Para comemorar o Dia Internacional dos Povos Indígenas, a Embrapa fará uma live com o tema “Protagonismo Indígena e Pesquisas Participativas”. A ação faz parte da série Amazônia em Foco e acontece no dia 8/8, sábado, às 17 horas, no horário de Brasília, no canal da Embrapa no Youtube (www.youtube.com/embrapa).
Participam deste bate-papo os pesquisadores Moacir Haverroth, da Embrapa Acre, e Enrique Alves, da Embrapa Rondônia. Assim como também Dalton Tupari, líder da Terra Indígena Rio Branco, em Alta Floresta D’Oeste (RO), Dina Suruí, agricultora indígena da Aldeia Tikã, em Cacoal (RO), e Luana Fowler, bióloga, naturalista e mestra pelo Instituto Nacional de Pesquisas da Amazônia (Inpa). O público poderá interagir com todos e conhecer melhor as ações realizadas nesta parceria.
O bioma amazônico reúne a maior parte da população indígena no Brasil, com cerca de 200 mil pessoas, 420 povos diferentes, 86 línguas e 650 dialetos. De acordo com o Instituto Brasileiro de Geografia e Estatística – IBGE, na Amazônia Legal vivem mais de 180 povos indígenas que ocupam uma área de 108 milhões de hectares, o que representa 21,5% da região.
O foco do evento online é apresentar a dinâmica e os resultados de projetos de pesquisa e transferência de tecnologias em parceria com os povos indígenas que acontecem no Acre e Rondônia. Os dois estados somam cerca de 30 mil indígenas.
No Acre, as primeiras atividades em conjunto com os indígenas foram iniciadas em 2007. “Buscamos contemplar tanto a diversificação e melhoria da produção agrícola, para garantir a segurança alimentar das famílias, como novas alternativas de renda, considerando a tradição agrícola das aldeias e o potencial da floresta”, explica Moacir Haverroth, pesquisador da Embrapa Acre.
Já em Rondônia, são realizadas com os indígenas pesquisas voltadas para a produção de castanha-do-brasil e a cafeicultura, que é o carro-chefe da parceria com os indígenas.

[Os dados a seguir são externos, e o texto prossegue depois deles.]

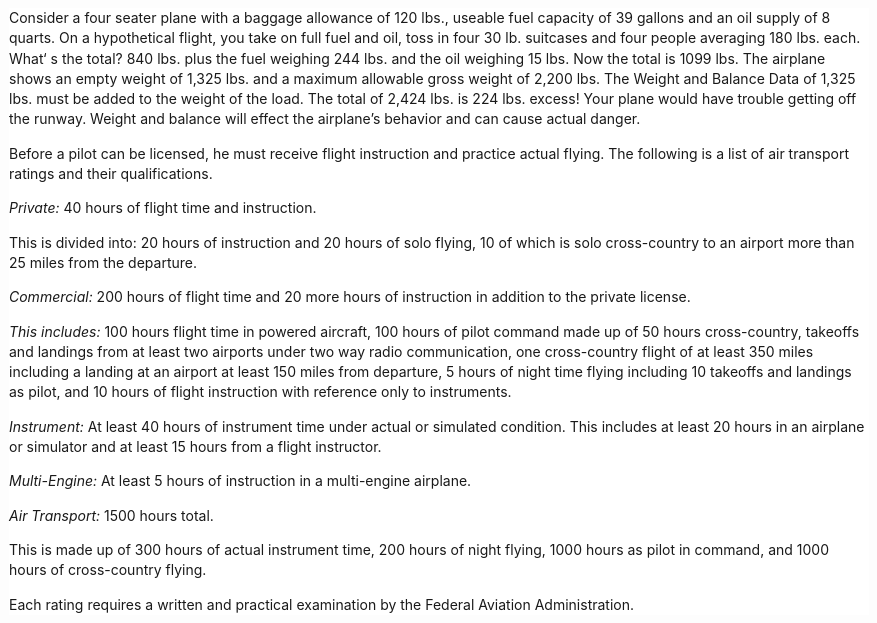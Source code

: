 Consider a four seater plane with a baggage allowance of 120 lbs., useable fuel capacity of 39 gallons and an oil supply of 8 quarts. On a hypothetical flight, you take on full fuel and oil, toss in four 30 lb. suitcases and four people averaging 180 lbs. each. What‘ s the total? 840 lbs. plus the fuel weighing 244 lbs. and the oil weighing 15 lbs. Now the total is 1099 lbs. The airplane shows an empty weight of 1,325 lbs. and a maximum allowable gross weight of 2,200 lbs. The Weight and Balance Data of 1,325 lbs. must be added to the weight of the load. The total of 2,424 lbs. is 224 lbs. excess! Your plane would have trouble getting off the runway. Weight and balance will effect the airplane’s behavior and can cause actual danger.
<p>
Before a pilot can be licensed, he must receive flight instruction and practice actual flying. The following is a list of air transport ratings and their qualifications.
</p>
<p>
<i>
Private:
</i>
40 hours of flight time and instruction.
</p>
<p>
This is divided into: 20 hours of instruction and 20 hours of solo flying, 10 of which is solo cross-country to an airport more than 25 miles from the departure.
</p>
<p>
<i>
Commercial:
</i>
200 hours of flight time and 20 more hours of instruction in addition to the private license.
</p>
<p>
<i>
This includes:
</i>
100 hours flight time in powered aircraft, 100 hours of pilot command made up of 50 hours cross-country, takeoffs and landings from at least two airports under two way radio communication, one cross-country flight of at least 350 miles including a landing at an airport at least 150 miles from departure, 5 hours of night time flying including 10 takeoffs and landings as pilot, and 10 hours of flight instruction with reference only to instruments.
</p>
<p>
<i>
Instrument:
</i>
At least 40 hours of instrument time under actual or simulated condition. This includes at least 20 hours in an airplane or simulator and at least 15 hours from a flight instructor.
</p>
<p>
<i>
Multi-Engine:
</i>
At least 5 hours of instruction in a multi-engine airplane.
</p>
<p>
<i>
Air Transport:
</i>
1500 hours total.
</p>
<p>
This is made up of 300 hours of actual instrument time, 200 hours of night flying, 1000 hours as pilot in command, and 1000 hours of cross-country flying.
</p>
<p>
Each rating requires a written and practical examination by the Federal Aviation Administration.
</p>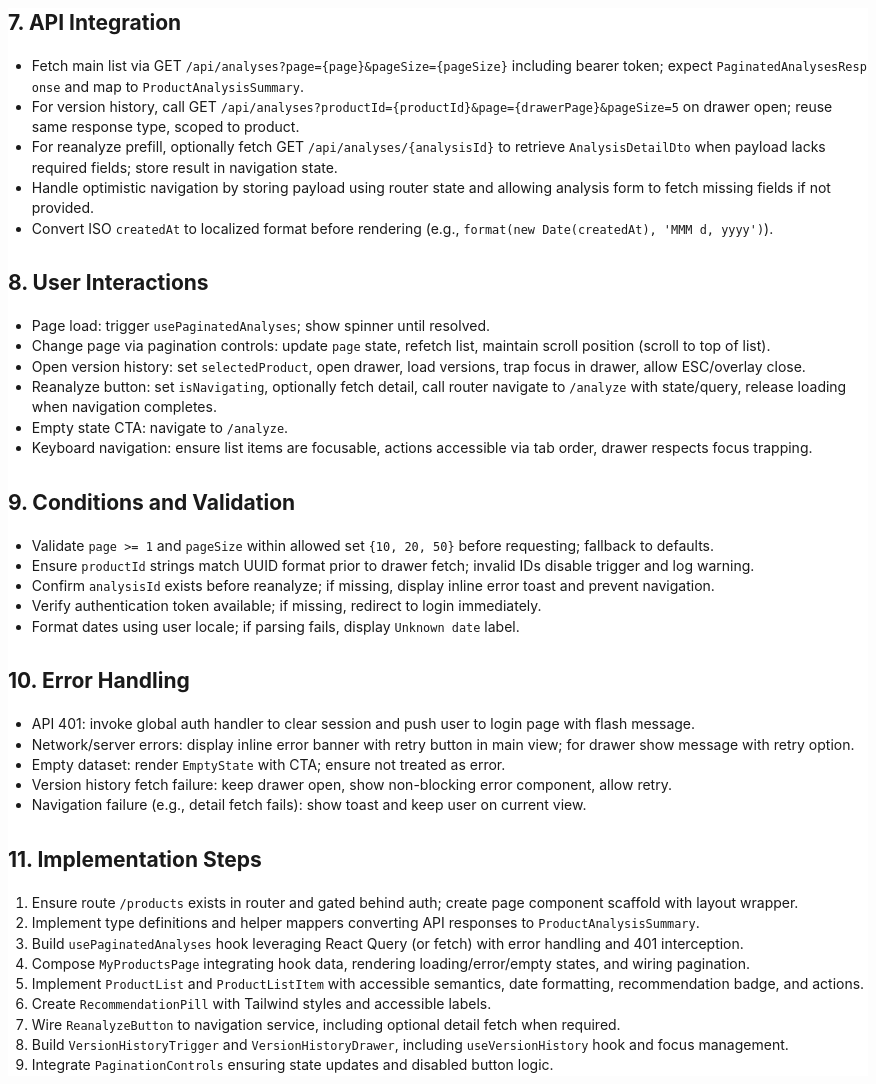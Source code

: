 ## 7. API Integration
- Fetch main list via GET `/api/analyses?page={page}&pageSize={pageSize}` including bearer token; expect `PaginatedAnalysesResponse` and map to `ProductAnalysisSummary`.
- For version history, call GET `/api/analyses?productId={productId}&page={drawerPage}&pageSize=5` on drawer open; reuse same response type, scoped to product.
- For reanalyze prefill, optionally fetch GET `/api/analyses/{analysisId}` to retrieve `AnalysisDetailDto` when payload lacks required fields; store result in navigation state.
- Handle optimistic navigation by storing payload using router state and allowing analysis form to fetch missing fields if not provided.
- Convert ISO `createdAt` to localized format before rendering (e.g., `format(new Date(createdAt), 'MMM d, yyyy')`).

## 8. User Interactions
- Page load: trigger `usePaginatedAnalyses`; show spinner until resolved.
- Change page via pagination controls: update `page` state, refetch list, maintain scroll position (scroll to top of list).
- Open version history: set `selectedProduct`, open drawer, load versions, trap focus in drawer, allow ESC/overlay close.
- Reanalyze button: set `isNavigating`, optionally fetch detail, call router navigate to `/analyze` with state/query, release loading when navigation completes.
- Empty state CTA: navigate to `/analyze`.
- Keyboard navigation: ensure list items are focusable, actions accessible via tab order, drawer respects focus trapping.

## 9. Conditions and Validation
- Validate `page >= 1` and `pageSize` within allowed set `{10, 20, 50}` before requesting; fallback to defaults.
- Ensure `productId` strings match UUID format prior to drawer fetch; invalid IDs disable trigger and log warning.
- Confirm `analysisId` exists before reanalyze; if missing, display inline error toast and prevent navigation.
- Verify authentication token available; if missing, redirect to login immediately.
- Format dates using user locale; if parsing fails, display `Unknown date` label.

## 10. Error Handling
- API 401: invoke global auth handler to clear session and push user to login page with flash message.
- Network/server errors: display inline error banner with retry button in main view; for drawer show message with retry option.
- Empty dataset: render `EmptyState` with CTA; ensure not treated as error.
- Version history fetch failure: keep drawer open, show non-blocking error component, allow retry.
- Navigation failure (e.g., detail fetch fails): show toast and keep user on current view.

## 11. Implementation Steps
1. Ensure route `/products` exists in router and gated behind auth; create page component scaffold with layout wrapper.
2. Implement type definitions and helper mappers converting API responses to `ProductAnalysisSummary`.
3. Build `usePaginatedAnalyses` hook leveraging React Query (or fetch) with error handling and 401 interception.
4. Compose `MyProductsPage` integrating hook data, rendering loading/error/empty states, and wiring pagination.
5. Implement `ProductList` and `ProductListItem` with accessible semantics, date formatting, recommendation badge, and actions.
6. Create `RecommendationPill` with Tailwind styles and accessible labels.
7. Wire `ReanalyzeButton` to navigation service, including optional detail fetch when required.
8. Build `VersionHistoryTrigger` and `VersionHistoryDrawer`, including `useVersionHistory` hook and focus management.
9. Integrate `PaginationControls` ensuring state updates and disabled button logic.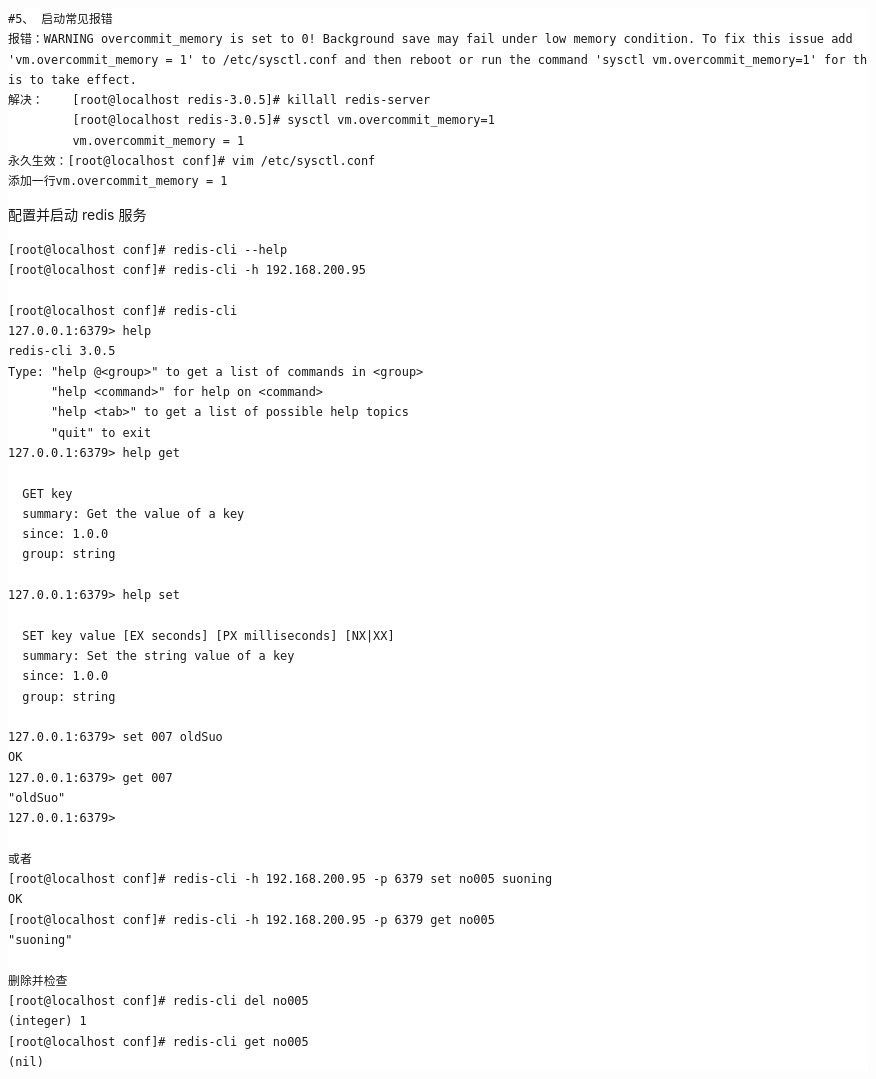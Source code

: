     
    #5、 启动常见报错
    报错：WARNING overcommit_memory is set to 0! Background save may fail under low memory condition. To fix this issue add 'vm.overcommit_memory = 1' to /etc/sysctl.conf and then reboot or run the command 'sysctl vm.overcommit_memory=1' for this to take effect.
    解决：    [root@localhost redis-3.0.5]# killall redis-server
             [root@localhost redis-3.0.5]# sysctl vm.overcommit_memory=1
             vm.overcommit_memory = 1
    永久生效：[root@localhost conf]# vim /etc/sysctl.conf
    添加一行vm.overcommit_memory = 1


 配置并启动 redis 服务

 


    [root@localhost conf]# redis-cli --help
    [root@localhost conf]# redis-cli -h 192.168.200.95
    
    [root@localhost conf]# redis-cli       
    127.0.0.1:6379> help
    redis-cli 3.0.5
    Type: "help @<group>" to get a list of commands in <group>
          "help <command>" for help on <command>
          "help <tab>" to get a list of possible help topics
          "quit" to exit
    127.0.0.1:6379> help get
    
      GET key
      summary: Get the value of a key
      since: 1.0.0
      group: string
    
    127.0.0.1:6379> help set
    
      SET key value [EX seconds] [PX milliseconds] [NX|XX]
      summary: Set the string value of a key
      since: 1.0.0
      group: string
    
    127.0.0.1:6379> set 007 oldSuo
    OK
    127.0.0.1:6379> get 007
    "oldSuo"
    127.0.0.1:6379>
    
    或者
    [root@localhost conf]# redis-cli -h 192.168.200.95 -p 6379 set no005 suoning
    OK
    [root@localhost conf]# redis-cli -h 192.168.200.95 -p 6379 get no005         
    "suoning"
    
    删除并检查
    [root@localhost conf]# redis-cli del no005
    (integer) 1
    [root@localhost conf]# redis-cli get no005
    (nil)


[0]: http://www.cnblogs.com/suoning/p/5807247.html
[1]: http://baike.baidu.com/view/1487140.htm
[2]: http://baike.baidu.com/view/53123.htm
[3]: http://baike.baidu.com/subview/10075/6770152.htm
[4]: http://images.cnblogs.com/OutliningIndicators/ContractedBlock.gif
[5]: http://images.cnblogs.com/OutliningIndicators/ExpandedBlockStart.gif
[6]: http://baike.baidu.com/view/549479.htm
[7]: http://baike.baidu.com/view/675645.htm
[8]: http://www.redis.io/documentation
[9]: http://www.redis.cn/
[10]: ./img/932699/201608/932699-20160829150650793-248211392.jpg
[11]: http://baike.baidu.com/view/262473.htm
[12]: http://baike.baidu.com/view/431455.htm
[13]: ./img/425762/201607/425762-20160717140730998-2143093474.png
[14]: ./img/425762/201607/425762-20160717140748795-1181706200.png
[15]: ./img/425762/201607/425762-20160717140807232-1395723247.png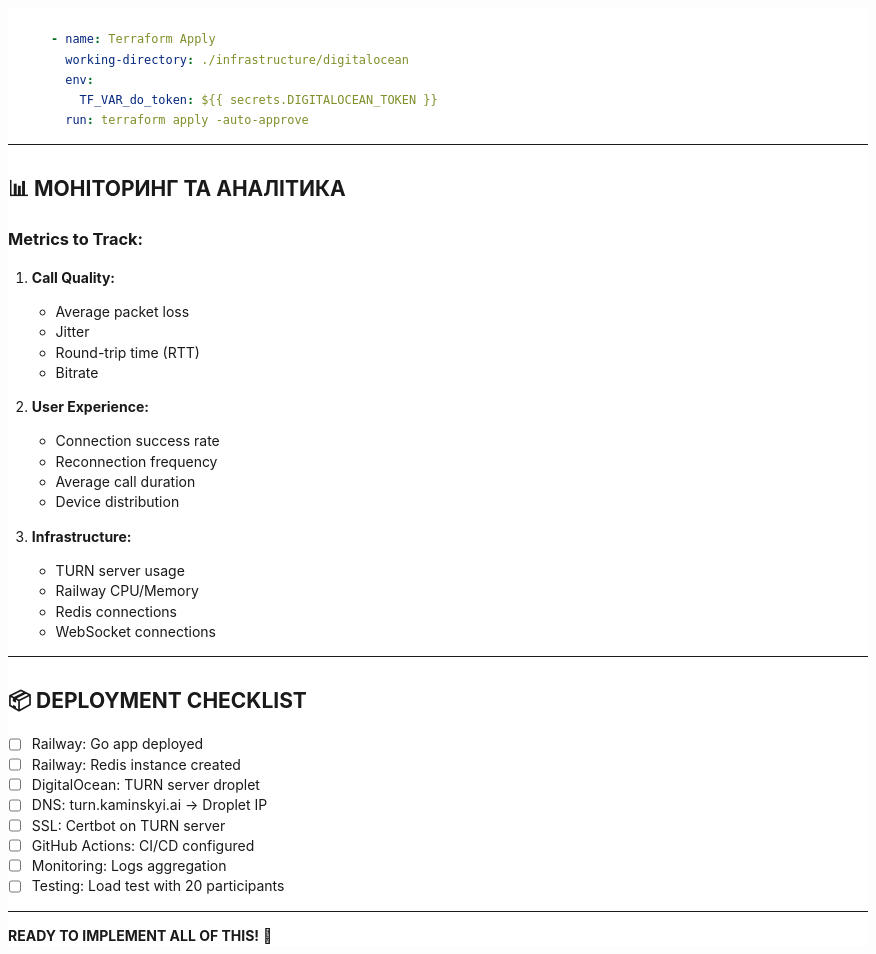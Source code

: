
 ```yaml

      - name: Terraform Apply
        working-directory: ./infrastructure/digitalocean
        env:
          TF_VAR_do_token: ${{ secrets.DIGITALOCEAN_TOKEN }}
        run: terraform apply -auto-approve
```

---

## 📊 МОНІТОРИНГ ТА АНАЛІТИКА

### Metrics to Track:

1. **Call Quality:**
   - Average packet loss
   - Jitter
   - Round-trip time (RTT)
   - Bitrate

2. **User Experience:**
   - Connection success rate
   - Reconnection frequency
   - Average call duration
   - Device distribution

3. **Infrastructure:**
   - TURN server usage
   - Railway CPU/Memory
   - Redis connections
   - WebSocket connections

---

## 📦 DEPLOYMENT CHECKLIST

- [ ] Railway: Go app deployed
- [ ] Railway: Redis instance created
- [ ] DigitalOcean: TURN server droplet
- [ ] DNS: turn.kaminskyi.ai → Droplet IP
- [ ] SSL: Certbot on TURN server
- [ ] GitHub Actions: CI/CD configured
- [ ] Monitoring: Logs aggregation
- [ ] Testing: Load test with 20 participants

---

**READY TO IMPLEMENT ALL OF THIS!** 🚀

“Acredito no poder de transformação que o uso de tecnologias de produção sustentável pode ter na realidade da agricultura familiar e de comunidades tradicionais amazônicas. É uma verdadeira quebra de paradigma. Muitos não acreditam no empreendedorismo indígena e em sua capacidade em praticar atividades mais elaboradas, que vão além da caça, pesca e o extrativismo. Estão dando exemplo a todos nós”, ressalta Enrique Alves, pesquisador da Embrapa Rondônia.